In the same period where hand-typed code nearly disappeared, I have been able to:

  • build more software than I ever have before
  • ship at a higher level of quality than I used to think realistic
  • attempt things that previously would have felt too broad, too time-expensive, or too risky
  • and go much deeper into technical areas I would not have had the time, confidence, or bandwidth to explore in the older model

That is the part I think a lot of people still misunderstand.

The important shift is not that I somehow stopped engineering. The important shift is that manual typing stopped being the centre of engineering leverage.

This Is Not a No-Code Story

I am not claiming that code no longer matters. And I am definitely not claiming that deep technical understanding no longer matters.
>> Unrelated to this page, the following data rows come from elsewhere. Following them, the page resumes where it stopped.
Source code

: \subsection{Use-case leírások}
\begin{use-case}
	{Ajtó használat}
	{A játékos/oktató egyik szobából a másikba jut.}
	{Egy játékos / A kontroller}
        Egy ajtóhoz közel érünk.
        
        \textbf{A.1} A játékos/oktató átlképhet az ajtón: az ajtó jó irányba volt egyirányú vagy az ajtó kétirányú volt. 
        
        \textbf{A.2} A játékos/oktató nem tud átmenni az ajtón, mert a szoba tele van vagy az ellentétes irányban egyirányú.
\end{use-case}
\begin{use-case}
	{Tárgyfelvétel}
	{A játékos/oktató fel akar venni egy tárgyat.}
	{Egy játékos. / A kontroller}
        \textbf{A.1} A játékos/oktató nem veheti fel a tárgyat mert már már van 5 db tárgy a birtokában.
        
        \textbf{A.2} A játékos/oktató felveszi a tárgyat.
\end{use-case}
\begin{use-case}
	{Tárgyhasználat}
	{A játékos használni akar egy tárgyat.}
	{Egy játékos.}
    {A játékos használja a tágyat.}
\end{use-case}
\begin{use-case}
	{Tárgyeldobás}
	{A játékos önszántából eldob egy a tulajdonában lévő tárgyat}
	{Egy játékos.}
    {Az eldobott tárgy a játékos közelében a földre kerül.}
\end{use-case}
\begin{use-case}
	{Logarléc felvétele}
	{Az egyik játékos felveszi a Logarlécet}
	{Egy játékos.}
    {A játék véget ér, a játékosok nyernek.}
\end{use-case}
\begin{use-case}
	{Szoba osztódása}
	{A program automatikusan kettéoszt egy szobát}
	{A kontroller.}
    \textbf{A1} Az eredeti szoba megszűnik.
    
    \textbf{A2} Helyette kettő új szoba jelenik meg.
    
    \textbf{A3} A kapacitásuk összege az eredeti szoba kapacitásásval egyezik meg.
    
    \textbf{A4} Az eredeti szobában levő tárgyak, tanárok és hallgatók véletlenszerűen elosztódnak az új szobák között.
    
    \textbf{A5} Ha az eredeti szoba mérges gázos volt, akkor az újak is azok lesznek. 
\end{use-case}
If anything, my view is the reverse.

The more agent-native the system becomes, the more important these things become:

  • judgement
  • system design
  • decomposition
  • interface clarity
  • verification quality
  • architectural taste
  • and the discipline to keep multiple workstreams coherent

So when I say I have barely written code by hand, I do not mean:

  • I stopped caring what the code does
  • I no longer inspect it closely
  • I outsourced engineering thought to a machine
  • or quality somehow takes care of itself

I mean that the scarce resource moved.

It moved away from keystroke production and toward directing an agent-native system well.

The Real Claim

The claim is not that code has become irrelevant. The claim is that manual code entry is no longer the bottleneck it used to be. The leverage has moved upward into planning, orchestration, convergence, verification, and decision quality.
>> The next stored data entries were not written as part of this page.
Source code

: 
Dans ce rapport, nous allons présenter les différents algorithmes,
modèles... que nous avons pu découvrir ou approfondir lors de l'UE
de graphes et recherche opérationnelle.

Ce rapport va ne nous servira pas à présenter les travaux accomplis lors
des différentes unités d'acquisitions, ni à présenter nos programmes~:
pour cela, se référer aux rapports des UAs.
What Replaced Manual Typing

What replaced most of the hand-written code was not laziness. It was a different operating model.

The practical loop now looks much more like:

  • define a clear planning anchor
  • break work into coherent tracks
  • let agents execute where the boundaries are clean
  • review, reshape, and converge the outputs aggressively
  • test and harden the result
  • capture the new truth in docs, rules, and system memory

That is still engineering. It is just engineering with a different centre of gravity.

The job becomes less about typing line after line in a serial flow and more about:

  • choosing the right workstreams
  • setting constraints that keep those workstreams aligned
  • spotting weak assumptions early
  • protecting interface boundaries
  • demanding real proof instead of decorative output
  • and keeping product, engineering, and business movement connected

That is why I increasingly think the important breakthrough is not an AI assistant that helps someone write code faster. It is the rise of agent-native systems that change what one experienced engineer can direct at all.

That is the argument behind The Operating Envelope of a Solo Engineer Has Changed and AI Coding Assistants Are Not the Story. Agent-Native Systems Are..

This post is the more personal version of that argument. It is what the shift feels like from inside the work.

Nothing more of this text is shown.